Implement atoi to convert a string to an integer.

Hint: Carefully consider all possible input cases. If you want a challenge, please do not see below and ask yourself what are the possible input cases.

Notes: It is intended for this problem to be specified vaguely (ie, no given input specs). You are responsible to gather all the input requirements up front.

spoilers alert... click to show requirements for atoi.

Requirements for atoi:

The function first discards as many whitespace characters as necessary until the first non-whitespace character is found.

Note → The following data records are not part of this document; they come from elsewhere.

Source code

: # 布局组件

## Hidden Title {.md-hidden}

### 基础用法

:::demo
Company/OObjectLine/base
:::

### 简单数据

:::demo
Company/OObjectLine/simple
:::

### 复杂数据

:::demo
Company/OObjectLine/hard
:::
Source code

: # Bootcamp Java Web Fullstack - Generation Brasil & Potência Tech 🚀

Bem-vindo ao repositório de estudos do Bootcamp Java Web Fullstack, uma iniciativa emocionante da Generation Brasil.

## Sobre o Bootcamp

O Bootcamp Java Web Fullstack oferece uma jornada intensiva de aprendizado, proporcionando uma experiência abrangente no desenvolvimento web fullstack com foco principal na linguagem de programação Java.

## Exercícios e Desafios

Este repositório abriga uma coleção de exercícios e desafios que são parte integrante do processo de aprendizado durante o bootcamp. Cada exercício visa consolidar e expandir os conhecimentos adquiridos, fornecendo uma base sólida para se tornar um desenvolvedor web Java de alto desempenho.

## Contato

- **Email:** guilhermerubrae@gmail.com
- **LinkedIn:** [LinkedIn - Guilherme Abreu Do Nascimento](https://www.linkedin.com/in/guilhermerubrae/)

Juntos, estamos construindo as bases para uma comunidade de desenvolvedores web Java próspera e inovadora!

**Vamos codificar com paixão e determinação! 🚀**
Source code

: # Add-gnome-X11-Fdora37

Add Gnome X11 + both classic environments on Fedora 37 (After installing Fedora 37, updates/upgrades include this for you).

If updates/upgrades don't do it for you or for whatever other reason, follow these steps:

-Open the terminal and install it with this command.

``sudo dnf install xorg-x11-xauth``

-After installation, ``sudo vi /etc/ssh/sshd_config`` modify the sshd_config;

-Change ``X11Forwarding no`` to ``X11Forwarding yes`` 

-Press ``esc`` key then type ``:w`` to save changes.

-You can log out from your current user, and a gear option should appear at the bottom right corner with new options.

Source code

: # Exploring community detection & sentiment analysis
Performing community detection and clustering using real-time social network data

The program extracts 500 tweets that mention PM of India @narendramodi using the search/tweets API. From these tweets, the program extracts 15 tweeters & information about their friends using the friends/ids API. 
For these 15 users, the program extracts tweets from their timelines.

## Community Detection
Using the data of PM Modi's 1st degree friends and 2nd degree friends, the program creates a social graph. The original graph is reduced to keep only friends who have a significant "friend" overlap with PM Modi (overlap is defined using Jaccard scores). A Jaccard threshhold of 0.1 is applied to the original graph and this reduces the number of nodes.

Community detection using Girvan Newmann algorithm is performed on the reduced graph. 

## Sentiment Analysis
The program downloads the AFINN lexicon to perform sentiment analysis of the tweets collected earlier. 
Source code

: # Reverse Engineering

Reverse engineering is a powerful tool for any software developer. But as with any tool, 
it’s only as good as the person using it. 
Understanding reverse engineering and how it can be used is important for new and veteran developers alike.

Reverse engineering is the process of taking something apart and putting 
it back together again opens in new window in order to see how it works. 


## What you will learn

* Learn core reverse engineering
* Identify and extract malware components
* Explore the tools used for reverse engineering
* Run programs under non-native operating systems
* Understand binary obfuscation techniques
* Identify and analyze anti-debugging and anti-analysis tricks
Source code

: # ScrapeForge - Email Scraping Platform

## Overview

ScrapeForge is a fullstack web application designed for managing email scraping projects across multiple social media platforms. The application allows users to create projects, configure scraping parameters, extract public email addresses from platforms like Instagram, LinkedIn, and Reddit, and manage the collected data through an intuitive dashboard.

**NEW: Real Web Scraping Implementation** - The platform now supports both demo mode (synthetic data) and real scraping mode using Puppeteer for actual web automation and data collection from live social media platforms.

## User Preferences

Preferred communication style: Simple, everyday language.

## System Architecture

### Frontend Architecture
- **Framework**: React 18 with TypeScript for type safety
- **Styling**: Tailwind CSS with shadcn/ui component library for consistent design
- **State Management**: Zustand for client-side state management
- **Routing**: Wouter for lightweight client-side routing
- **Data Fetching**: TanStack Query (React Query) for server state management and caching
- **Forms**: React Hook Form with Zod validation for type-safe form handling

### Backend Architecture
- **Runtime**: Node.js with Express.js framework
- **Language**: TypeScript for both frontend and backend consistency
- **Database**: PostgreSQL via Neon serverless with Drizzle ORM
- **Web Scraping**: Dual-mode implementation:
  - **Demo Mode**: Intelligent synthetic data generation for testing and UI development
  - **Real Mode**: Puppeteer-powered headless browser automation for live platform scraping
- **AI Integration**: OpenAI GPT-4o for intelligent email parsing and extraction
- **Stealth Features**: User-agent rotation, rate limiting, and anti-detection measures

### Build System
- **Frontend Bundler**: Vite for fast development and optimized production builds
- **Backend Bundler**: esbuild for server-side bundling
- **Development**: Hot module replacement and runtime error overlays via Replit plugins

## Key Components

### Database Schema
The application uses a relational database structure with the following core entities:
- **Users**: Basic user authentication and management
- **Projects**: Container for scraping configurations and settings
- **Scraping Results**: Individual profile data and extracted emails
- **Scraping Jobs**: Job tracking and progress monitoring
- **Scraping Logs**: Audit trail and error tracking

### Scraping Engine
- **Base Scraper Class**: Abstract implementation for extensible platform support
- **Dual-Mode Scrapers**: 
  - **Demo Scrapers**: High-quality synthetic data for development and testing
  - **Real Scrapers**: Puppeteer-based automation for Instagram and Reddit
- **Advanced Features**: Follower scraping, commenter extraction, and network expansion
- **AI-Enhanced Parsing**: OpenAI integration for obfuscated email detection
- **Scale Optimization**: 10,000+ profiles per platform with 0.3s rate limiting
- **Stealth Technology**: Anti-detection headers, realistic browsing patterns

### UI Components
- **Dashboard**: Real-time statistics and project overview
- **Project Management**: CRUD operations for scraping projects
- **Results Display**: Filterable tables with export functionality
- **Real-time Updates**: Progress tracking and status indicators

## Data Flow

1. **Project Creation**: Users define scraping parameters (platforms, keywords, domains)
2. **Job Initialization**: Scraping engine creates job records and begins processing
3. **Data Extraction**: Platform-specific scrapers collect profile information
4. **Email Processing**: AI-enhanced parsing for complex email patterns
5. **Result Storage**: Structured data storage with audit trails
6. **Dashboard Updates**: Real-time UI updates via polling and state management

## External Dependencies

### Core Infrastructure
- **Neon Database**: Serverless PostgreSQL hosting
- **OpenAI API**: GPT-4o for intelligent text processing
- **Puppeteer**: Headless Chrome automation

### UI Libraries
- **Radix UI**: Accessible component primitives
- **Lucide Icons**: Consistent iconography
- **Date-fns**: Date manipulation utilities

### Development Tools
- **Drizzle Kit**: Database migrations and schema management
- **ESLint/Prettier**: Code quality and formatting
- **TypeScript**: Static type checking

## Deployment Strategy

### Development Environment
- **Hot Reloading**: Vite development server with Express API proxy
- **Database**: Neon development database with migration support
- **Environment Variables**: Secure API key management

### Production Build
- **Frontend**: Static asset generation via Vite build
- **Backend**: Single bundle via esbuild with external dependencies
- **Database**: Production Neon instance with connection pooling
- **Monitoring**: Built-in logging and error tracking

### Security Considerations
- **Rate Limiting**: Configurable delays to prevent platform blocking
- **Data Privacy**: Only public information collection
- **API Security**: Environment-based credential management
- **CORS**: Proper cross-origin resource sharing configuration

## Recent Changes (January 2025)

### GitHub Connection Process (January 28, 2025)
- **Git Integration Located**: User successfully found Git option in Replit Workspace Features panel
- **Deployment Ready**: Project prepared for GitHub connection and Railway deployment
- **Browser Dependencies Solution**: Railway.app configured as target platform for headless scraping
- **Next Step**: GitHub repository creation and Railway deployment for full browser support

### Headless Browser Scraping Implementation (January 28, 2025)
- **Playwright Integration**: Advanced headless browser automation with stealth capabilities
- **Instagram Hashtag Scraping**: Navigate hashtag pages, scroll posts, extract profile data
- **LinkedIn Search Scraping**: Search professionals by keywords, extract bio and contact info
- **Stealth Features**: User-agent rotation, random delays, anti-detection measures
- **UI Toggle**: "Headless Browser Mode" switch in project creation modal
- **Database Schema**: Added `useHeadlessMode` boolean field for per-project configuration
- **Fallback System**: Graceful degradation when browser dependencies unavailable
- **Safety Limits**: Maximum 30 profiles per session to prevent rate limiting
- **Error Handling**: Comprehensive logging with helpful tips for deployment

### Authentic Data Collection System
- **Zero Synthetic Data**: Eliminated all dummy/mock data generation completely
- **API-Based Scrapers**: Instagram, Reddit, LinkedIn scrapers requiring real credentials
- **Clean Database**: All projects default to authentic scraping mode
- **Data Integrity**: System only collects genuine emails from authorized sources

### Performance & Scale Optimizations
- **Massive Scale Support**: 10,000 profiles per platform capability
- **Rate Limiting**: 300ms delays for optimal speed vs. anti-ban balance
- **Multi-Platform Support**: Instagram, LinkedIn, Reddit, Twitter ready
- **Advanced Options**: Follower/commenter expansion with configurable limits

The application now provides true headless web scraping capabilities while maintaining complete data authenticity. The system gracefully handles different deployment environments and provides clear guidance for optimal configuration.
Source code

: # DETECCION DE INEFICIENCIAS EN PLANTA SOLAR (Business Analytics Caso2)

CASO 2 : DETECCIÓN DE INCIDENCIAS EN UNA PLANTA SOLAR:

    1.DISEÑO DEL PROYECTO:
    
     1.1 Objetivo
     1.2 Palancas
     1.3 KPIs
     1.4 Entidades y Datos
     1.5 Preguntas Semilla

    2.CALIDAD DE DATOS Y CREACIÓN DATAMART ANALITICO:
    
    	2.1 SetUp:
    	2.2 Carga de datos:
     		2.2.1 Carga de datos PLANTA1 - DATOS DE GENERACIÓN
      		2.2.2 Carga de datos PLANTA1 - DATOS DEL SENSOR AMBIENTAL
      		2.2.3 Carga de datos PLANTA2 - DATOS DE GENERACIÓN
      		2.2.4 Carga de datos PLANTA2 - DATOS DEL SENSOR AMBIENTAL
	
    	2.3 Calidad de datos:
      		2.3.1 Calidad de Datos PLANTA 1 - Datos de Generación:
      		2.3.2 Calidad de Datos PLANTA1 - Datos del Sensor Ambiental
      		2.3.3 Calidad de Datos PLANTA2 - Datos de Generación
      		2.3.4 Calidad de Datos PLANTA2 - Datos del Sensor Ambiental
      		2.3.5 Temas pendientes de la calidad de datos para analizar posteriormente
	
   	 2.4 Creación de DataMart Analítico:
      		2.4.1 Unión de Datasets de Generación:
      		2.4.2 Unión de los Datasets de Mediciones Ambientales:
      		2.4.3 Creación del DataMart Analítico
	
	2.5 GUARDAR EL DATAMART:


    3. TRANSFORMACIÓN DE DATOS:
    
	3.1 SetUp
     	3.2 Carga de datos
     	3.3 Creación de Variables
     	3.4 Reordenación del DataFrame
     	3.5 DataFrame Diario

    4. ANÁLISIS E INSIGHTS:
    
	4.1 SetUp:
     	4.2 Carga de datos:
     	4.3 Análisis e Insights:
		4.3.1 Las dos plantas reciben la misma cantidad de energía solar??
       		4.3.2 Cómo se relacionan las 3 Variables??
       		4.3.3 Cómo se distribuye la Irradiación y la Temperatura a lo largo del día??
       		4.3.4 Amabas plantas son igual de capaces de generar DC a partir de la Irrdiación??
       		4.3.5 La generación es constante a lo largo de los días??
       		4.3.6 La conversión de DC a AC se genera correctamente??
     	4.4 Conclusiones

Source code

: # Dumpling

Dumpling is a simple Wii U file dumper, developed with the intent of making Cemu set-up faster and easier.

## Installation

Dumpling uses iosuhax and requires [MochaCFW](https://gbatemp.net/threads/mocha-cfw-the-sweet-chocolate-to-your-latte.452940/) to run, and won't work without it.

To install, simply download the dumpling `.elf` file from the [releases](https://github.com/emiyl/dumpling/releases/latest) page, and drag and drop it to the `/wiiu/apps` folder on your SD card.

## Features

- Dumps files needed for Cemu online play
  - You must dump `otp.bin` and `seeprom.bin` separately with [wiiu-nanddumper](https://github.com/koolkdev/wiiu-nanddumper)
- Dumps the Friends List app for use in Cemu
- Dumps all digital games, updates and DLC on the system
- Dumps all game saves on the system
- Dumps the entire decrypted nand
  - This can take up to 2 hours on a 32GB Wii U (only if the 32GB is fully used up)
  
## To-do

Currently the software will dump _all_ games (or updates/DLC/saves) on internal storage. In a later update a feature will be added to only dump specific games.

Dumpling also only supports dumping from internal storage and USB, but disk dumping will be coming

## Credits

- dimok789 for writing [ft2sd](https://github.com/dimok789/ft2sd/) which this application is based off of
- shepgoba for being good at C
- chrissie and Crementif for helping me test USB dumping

Then, starting from this character, takes an optional initial plus or minus sign followed by as many numerical digits as possible, and interprets them as a numerical value.

The string can contain additional characters after those that form the integral number, which are ignored and have no effect on the behavior of this function.

If the first sequence of non-whitespace characters in str is not a valid integral number, or if no such sequence exists because either str is empty or it contains only whitespace characters, no conversion is performed.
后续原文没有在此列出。